## Activity
What you produce should be an exact transcription of the data, minus any pictures.

## Given records

━━━━━━━━━━

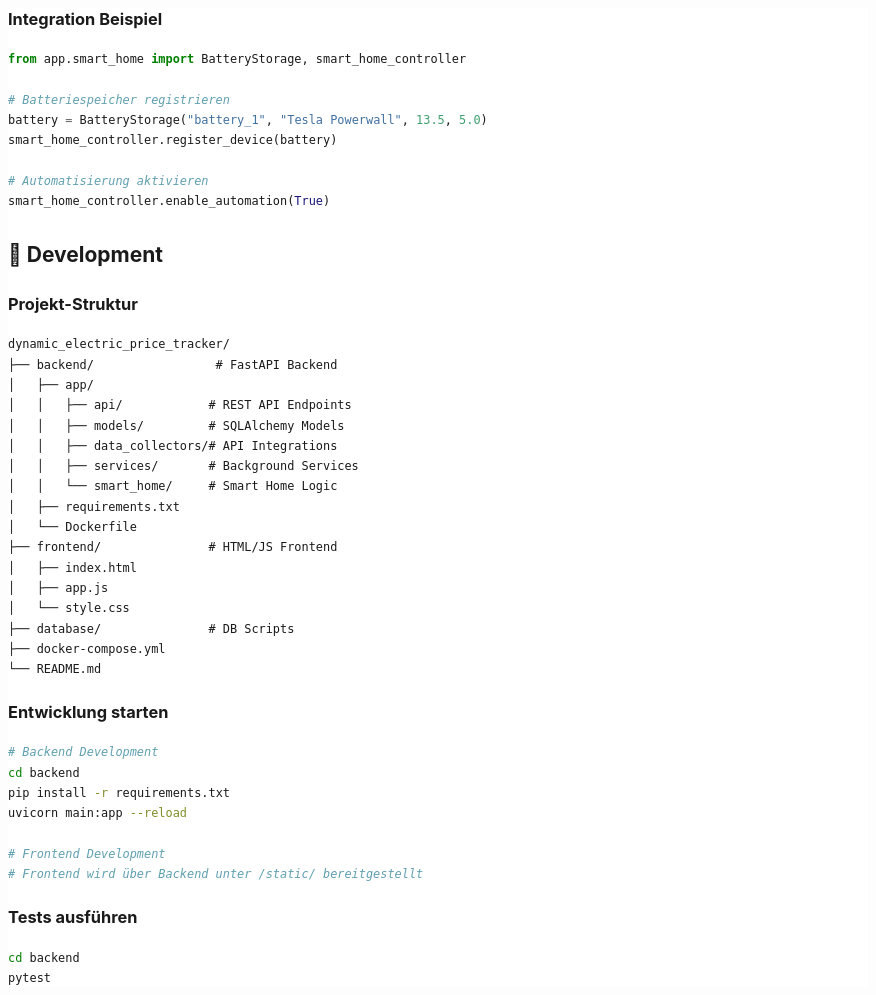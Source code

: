### Integration Beispiel
```python
from app.smart_home import BatteryStorage, smart_home_controller

# Batteriespeicher registrieren  
battery = BatteryStorage("battery_1", "Tesla Powerwall", 13.5, 5.0)
smart_home_controller.register_device(battery)

# Automatisierung aktivieren
smart_home_controller.enable_automation(True)
```

## 🚀 Development

### Projekt-Struktur
```
dynamic_electric_price_tracker/
├── backend/                 # FastAPI Backend
│   ├── app/
│   │   ├── api/            # REST API Endpoints  
│   │   ├── models/         # SQLAlchemy Models
│   │   ├── data_collectors/# API Integrations
│   │   ├── services/       # Background Services
│   │   └── smart_home/     # Smart Home Logic
│   ├── requirements.txt
│   └── Dockerfile
├── frontend/               # HTML/JS Frontend
│   ├── index.html
│   ├── app.js
│   └── style.css
├── database/               # DB Scripts
├── docker-compose.yml
└── README.md
```

### Entwicklung starten
```bash
# Backend Development
cd backend
pip install -r requirements.txt
uvicorn main:app --reload

# Frontend Development  
# Frontend wird über Backend unter /static/ bereitgestellt
```

### Tests ausführen
```bash
cd backend
pytest
```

━━━━━━━━━━

## Completed exercise
Source code

:### Integration Beispiel
```python
from app.smart_home import BatteryStorage, smart_home_controller

# Batteriespeicher registrieren  
battery = BatteryStorage("battery_1", "Tesla Powerwall", 13.5, 5.0)
smart_home_controller.register_device(battery)

# Automatisierung aktivieren
smart_home_controller.enable_automation(True)
```

## 🚀 Development

### Projekt-Struktur
```
dynamic_electric_price_tracker/
├── backend/                 # FastAPI Backend
│   ├── app/
│   │   ├── api/            # REST API Endpoints  
│   │   ├── models/         # SQLAlchemy Models
│   │   ├── data_collectors/# API Integrations
│   │   ├── services/       # Background Services
│   │   └── smart_home/     # Smart Home Logic
│   ├── requirements.txt
│   └── Dockerfile
├── frontend/               # HTML/JS Frontend
│   ├── index.html
│   ├── app.js
│   └── style.css
├── database/               # DB Scripts
├── docker-compose.yml
└── README.md
```

### Entwicklung starten
```bash
# Backend Development
cd backend
pip install -r requirements.txt
uvicorn main:app --reload

# Frontend Development  
# Frontend wird über Backend unter /static/ bereitgestellt
```

### Tests ausführen
```bash
cd backend
pytest
```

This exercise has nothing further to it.